··· DATA SHOWN
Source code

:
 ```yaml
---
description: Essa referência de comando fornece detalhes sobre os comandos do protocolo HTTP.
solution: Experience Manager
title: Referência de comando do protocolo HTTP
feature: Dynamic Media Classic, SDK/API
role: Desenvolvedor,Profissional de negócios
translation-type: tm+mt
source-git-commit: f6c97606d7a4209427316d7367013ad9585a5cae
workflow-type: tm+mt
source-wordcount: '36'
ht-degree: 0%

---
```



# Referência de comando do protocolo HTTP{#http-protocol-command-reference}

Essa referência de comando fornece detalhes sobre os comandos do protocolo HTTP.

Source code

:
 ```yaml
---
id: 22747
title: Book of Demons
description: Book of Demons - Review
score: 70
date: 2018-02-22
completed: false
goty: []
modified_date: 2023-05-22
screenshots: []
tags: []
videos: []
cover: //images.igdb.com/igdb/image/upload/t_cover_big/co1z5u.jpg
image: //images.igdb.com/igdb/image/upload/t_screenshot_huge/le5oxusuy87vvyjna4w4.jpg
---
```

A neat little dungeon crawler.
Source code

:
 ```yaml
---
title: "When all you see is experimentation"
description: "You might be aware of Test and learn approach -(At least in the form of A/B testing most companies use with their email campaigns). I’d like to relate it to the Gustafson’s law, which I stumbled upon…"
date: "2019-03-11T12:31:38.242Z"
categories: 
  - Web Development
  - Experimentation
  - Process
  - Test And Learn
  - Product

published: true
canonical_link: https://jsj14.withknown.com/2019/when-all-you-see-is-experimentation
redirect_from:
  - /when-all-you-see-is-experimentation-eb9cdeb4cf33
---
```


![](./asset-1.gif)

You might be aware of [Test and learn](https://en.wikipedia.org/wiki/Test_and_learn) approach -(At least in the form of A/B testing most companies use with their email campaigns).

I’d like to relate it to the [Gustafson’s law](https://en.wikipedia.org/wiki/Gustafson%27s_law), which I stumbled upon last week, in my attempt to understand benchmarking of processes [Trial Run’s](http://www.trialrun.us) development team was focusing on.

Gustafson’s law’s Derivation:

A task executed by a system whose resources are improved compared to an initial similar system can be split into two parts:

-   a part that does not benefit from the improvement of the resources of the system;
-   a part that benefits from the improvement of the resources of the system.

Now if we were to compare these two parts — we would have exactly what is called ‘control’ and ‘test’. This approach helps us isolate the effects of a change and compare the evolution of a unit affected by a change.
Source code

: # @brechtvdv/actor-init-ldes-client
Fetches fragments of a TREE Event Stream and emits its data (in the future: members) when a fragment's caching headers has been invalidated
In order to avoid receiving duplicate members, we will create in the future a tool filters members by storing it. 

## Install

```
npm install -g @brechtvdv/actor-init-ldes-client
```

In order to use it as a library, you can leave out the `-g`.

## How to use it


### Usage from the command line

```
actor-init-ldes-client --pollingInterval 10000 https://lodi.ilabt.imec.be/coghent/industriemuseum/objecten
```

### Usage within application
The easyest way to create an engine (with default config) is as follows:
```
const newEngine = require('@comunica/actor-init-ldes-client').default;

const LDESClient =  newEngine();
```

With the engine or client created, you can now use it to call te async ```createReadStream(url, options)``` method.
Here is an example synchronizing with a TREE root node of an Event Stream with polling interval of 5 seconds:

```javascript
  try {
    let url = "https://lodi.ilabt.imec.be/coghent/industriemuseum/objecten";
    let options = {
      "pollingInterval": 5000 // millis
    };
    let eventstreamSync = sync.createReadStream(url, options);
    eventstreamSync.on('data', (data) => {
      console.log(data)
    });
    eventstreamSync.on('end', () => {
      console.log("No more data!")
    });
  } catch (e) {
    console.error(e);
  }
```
······
#### [WORK REQUEST]
Return each record exactly as given.

#### [SOLUTION TO THIS TASK]
Source code

:
 ```yaml
---
description: Essa referência de comando fornece detalhes sobre os comandos do protocolo HTTP.
solution: Experience Manager
title: Referência de comando do protocolo HTTP
feature: Dynamic Media Classic, SDK/API
role: Desenvolvedor,Profissional de negócios
translation-type: tm+mt
source-git-commit: f6c97606d7a4209427316d7367013ad9585a5cae
workflow-type: tm+mt
source-wordcount: '36'
ht-degree: 0%

---
```



# Referência de comando do protocolo HTTP{#http-protocol-command-reference}

Essa referência de comando fornece detalhes sobre os comandos do protocolo HTTP.

Source code

:
 ```yaml
---
id: 22747
title: Book of Demons
description: Book of Demons - Review
score: 70
date: 2018-02-22
completed: false
goty: []
modified_date: 2023-05-22
screenshots: []
tags: []
videos: []
cover: //images.igdb.com/igdb/image/upload/t_cover_big/co1z5u.jpg
image: //images.igdb.com/igdb/image/upload/t_screenshot_huge/le5oxusuy87vvyjna4w4.jpg
---
```

A neat little dungeon crawler.
Source code

:
 ```yaml
---
title: "When all you see is experimentation"
description: "You might be aware of Test and learn approach -(At least in the form of A/B testing most companies use with their email campaigns). I’d like to relate it to the Gustafson’s law, which I stumbled upon…"
date: "2019-03-11T12:31:38.242Z"
categories: 
  - Web Development
  - Experimentation
  - Process
  - Test And Learn
  - Product

published: true
canonical_link: https://jsj14.withknown.com/2019/when-all-you-see-is-experimentation
redirect_from:
  - /when-all-you-see-is-experimentation-eb9cdeb4cf33
---
```


![](./asset-1.gif)

You might be aware of [Test and learn](https://en.wikipedia.org/wiki/Test_and_learn) approach -(At least in the form of A/B testing most companies use with their email campaigns).

I’d like to relate it to the [Gustafson’s law](https://en.wikipedia.org/wiki/Gustafson%27s_law), which I stumbled upon last week, in my attempt to understand benchmarking of processes [Trial Run’s](http://www.trialrun.us) development team was focusing on.

Gustafson’s law’s Derivation:

A task executed by a system whose resources are improved compared to an initial similar system can be split into two parts:

-   a part that does not benefit from the improvement of the resources of the system;
-   a part that benefits from the improvement of the resources of the system.

Now if we were to compare these two parts — we would have exactly what is called ‘control’ and ‘test’. This approach helps us isolate the effects of a change and compare the evolution of a unit affected by a change.
Source code

: # @brechtvdv/actor-init-ldes-client
Fetches fragments of a TREE Event Stream and emits its data (in the future: members) when a fragment's caching headers has been invalidated
In order to avoid receiving duplicate members, we will create in the future a tool filters members by storing it. 

## Install

```
npm install -g @brechtvdv/actor-init-ldes-client
```

In order to use it as a library, you can leave out the `-g`.

## How to use it


### Usage from the command line

```
actor-init-ldes-client --pollingInterval 10000 https://lodi.ilabt.imec.be/coghent/industriemuseum/objecten
```

### Usage within application
The easyest way to create an engine (with default config) is as follows:
```
const newEngine = require('@comunica/actor-init-ldes-client').default;

const LDESClient =  newEngine();
```

With the engine or client created, you can now use it to call te async ```createReadStream(url, options)``` method.
Here is an example synchronizing with a TREE root node of an Event Stream with polling interval of 5 seconds:

```javascript
  try {
    let url = "https://lodi.ilabt.imec.be/coghent/industriemuseum/objecten";
    let options = {
      "pollingInterval": 5000 // millis
    };
    let eventstreamSync = sync.createReadStream(url, options);
    eventstreamSync.on('data', (data) => {
      console.log(data)
    });
    eventstreamSync.on('end', () => {
      console.log("No more data!")
    });
  } catch (e) {
    console.error(e);
  }
```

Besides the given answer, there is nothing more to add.